Olympe se tapó la boca, sorprendida por lo que veía.

Todos los campistas conocían la historia de aquel árbol, y Olympe se había encargado de que Devon no fuera la excepción. Tres años atrás, Olympe, Grover, Annabeth y otros dos semidioses llamados Thalia y Luke habían llegado al Campamento Mestizo perseguidos por un auténtico ejército de monstruos. Cuando los acorralaron finalmente en la cima de la colina, Thalia, una hija de Zeus, había decidido hacerles frente allí mismo para dar tiempo a que sus amigos se pusieran a salvo. Su padre, Zeus, al ver que iba a morir, se apiadó de ella y la convirtió en un pino. Su espíritu había reforzado los límites mágicos del campamento, protegiéndolo contra los monstruos, y el pino había permanecido allí desde entonces, lleno de salud y vigor.

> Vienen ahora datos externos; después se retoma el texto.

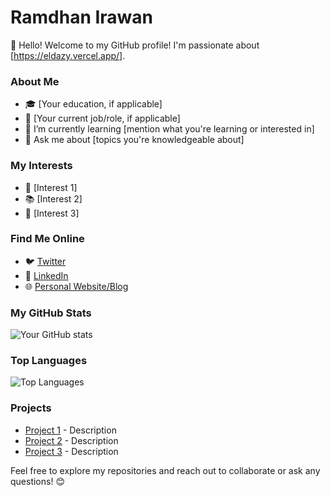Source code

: # Ramdhan Irawan

👋 Hello! Welcome to my GitHub profile! I'm passionate about [https://eldazy.vercel.app/].

### About Me

- 🎓 [Your education, if applicable]
- 💼 [Your current job/role, if applicable]
- 🌱 I’m currently learning [mention what you're learning or interested in]
- 💬 Ask me about [topics you're knowledgeable about]

### My Interests

- 🚀 [Interest 1]
- 📚 [Interest 2]
- 🎨 [Interest 3]

### Find Me Online

- 🐦 [Twitter](https://twitter.com/your_username)
- 💼 [LinkedIn](https://linkedin.com/in/your_username)
- 🌐 [Personal Website/Blog](https://yourwebsite.com)

### My GitHub Stats

![Your GitHub stats](https://github-readme-stats.vercel.app/api?username=your_username&show_icons=true&theme=radical)

### Top Languages

![Top Languages](https://github-readme-stats.vercel.app/api/top-langs/?username=your_username&layout=compact&theme=radical)

### Projects

- [Project 1](https://github.com/your_username/project1) - Description
- [Project 2](https://github.com/your_username/project2) - Description
- [Project 3](https://github.com/your_username/project3) - Description

Feel free to explore my repositories and reach out to collaborate or ask any questions! 😊
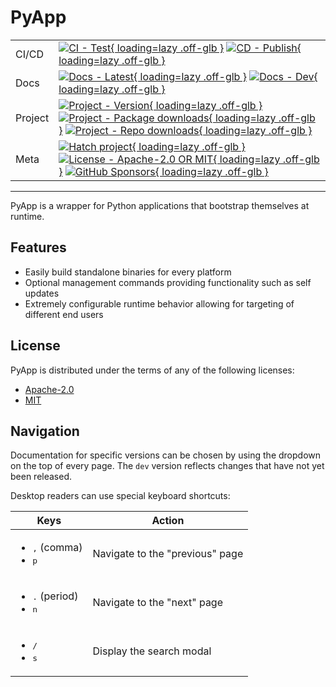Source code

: # PyApp

| | |
| --- | --- |
| CI/CD | [![CI - Test](https://github.com/ofek/pyapp/actions/workflows/test.yml/badge.svg){ loading=lazy .off-glb }](https://github.com/ofek/pyapp/actions/workflows/test.yml) [![CD - Publish](https://github.com/ofek/pyapp/actions/workflows/publish.yml/badge.svg){ loading=lazy .off-glb }](https://github.com/ofek/pyapp/actions/workflows/publish.yml) |
| Docs | [![Docs - Latest](https://github.com/ofek/pyapp/actions/workflows/docs-latest.yml/badge.svg){ loading=lazy .off-glb }](https://github.com/ofek/pyapp/actions/workflows/docs-latest.yml) [![Docs - Dev](https://github.com/ofek/pyapp/actions/workflows/docs-dev.yml/badge.svg){ loading=lazy .off-glb }](https://github.com/ofek/pyapp/actions/workflows/docs-dev.yml) |
| Project | [![Project - Version](https://img.shields.io/crates/v/pyapp){ loading=lazy .off-glb }](https://crates.io/crates/pyapp) [![Project - Package downloads](https://img.shields.io/crates/d/pyapp?label=package%20downloads){ loading=lazy .off-glb }](https://crates.io/crates/pyapp) [![Project - Repo downloads](https://img.shields.io/github/downloads/ofek/pyapp/total?label=repo%20downloads){ loading=lazy .off-glb }](https://github.com/ofek/pyapp/releases) |
| Meta | [![Hatch project](https://img.shields.io/badge/%F0%9F%A5%9A-Hatch-4051b5.svg){ loading=lazy .off-glb }](https://github.com/pypa/hatch) [![License - Apache-2.0 OR MIT](https://img.shields.io/badge/license-Apache--2.0%20OR%20MIT-9400d3.svg){ loading=lazy .off-glb }](https://spdx.org/licenses/) [![GitHub Sponsors](https://img.shields.io/github/sponsors/ofek?logo=GitHub%20Sponsors&style=social){ loading=lazy .off-glb }](https://github.com/sponsors/ofek) |

-----

PyApp is a wrapper for Python applications that bootstrap themselves at runtime.

## Features

- Easily build standalone binaries for every platform
- Optional management commands providing functionality such as self updates
- Extremely configurable runtime behavior allowing for targeting of different end users

## License

PyApp is distributed under the terms of any of the following licenses:

- [Apache-2.0](https://spdx.org/licenses/Apache-2.0.html)
- [MIT](https://spdx.org/licenses/MIT.html)

## Navigation

Documentation for specific versions can be chosen by using the dropdown on the top of every page. The `dev` version reflects changes that have not yet been released.

Desktop readers can use special keyboard shortcuts:

| Keys | Action |
| --- | --- |
| <ul><li><kbd>,</kbd> (comma)</li><li><kbd>p</kbd></li></ul> | Navigate to the "previous" page |
| <ul><li><kbd>.</kbd> (period)</li><li><kbd>n</kbd></li></ul> | Navigate to the "next" page |
| <ul><li><kbd>/</kbd></li><li><kbd>s</kbd></li></ul> | Display the search modal |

Pero ahora sus agujas se habían vuelto amarillas; había un enorme montón esparcido en torno a la base del árbol. En el centro del tronco, a un metro de altura, se veía una marca del tamaño de un orificio de bala de donde rezumaba savia verde.
Fue como si un puñal de hielo me atravesara el pecho. Ahora comprendía por qué se hallaba en peligro el campamento: las fronteras mágicas habían empezado a fallar porque el árbol de Thalia se estaba muriendo.

Alguien lo había envenenado.

—No puede ser—dijo Olympe totalmente impactada.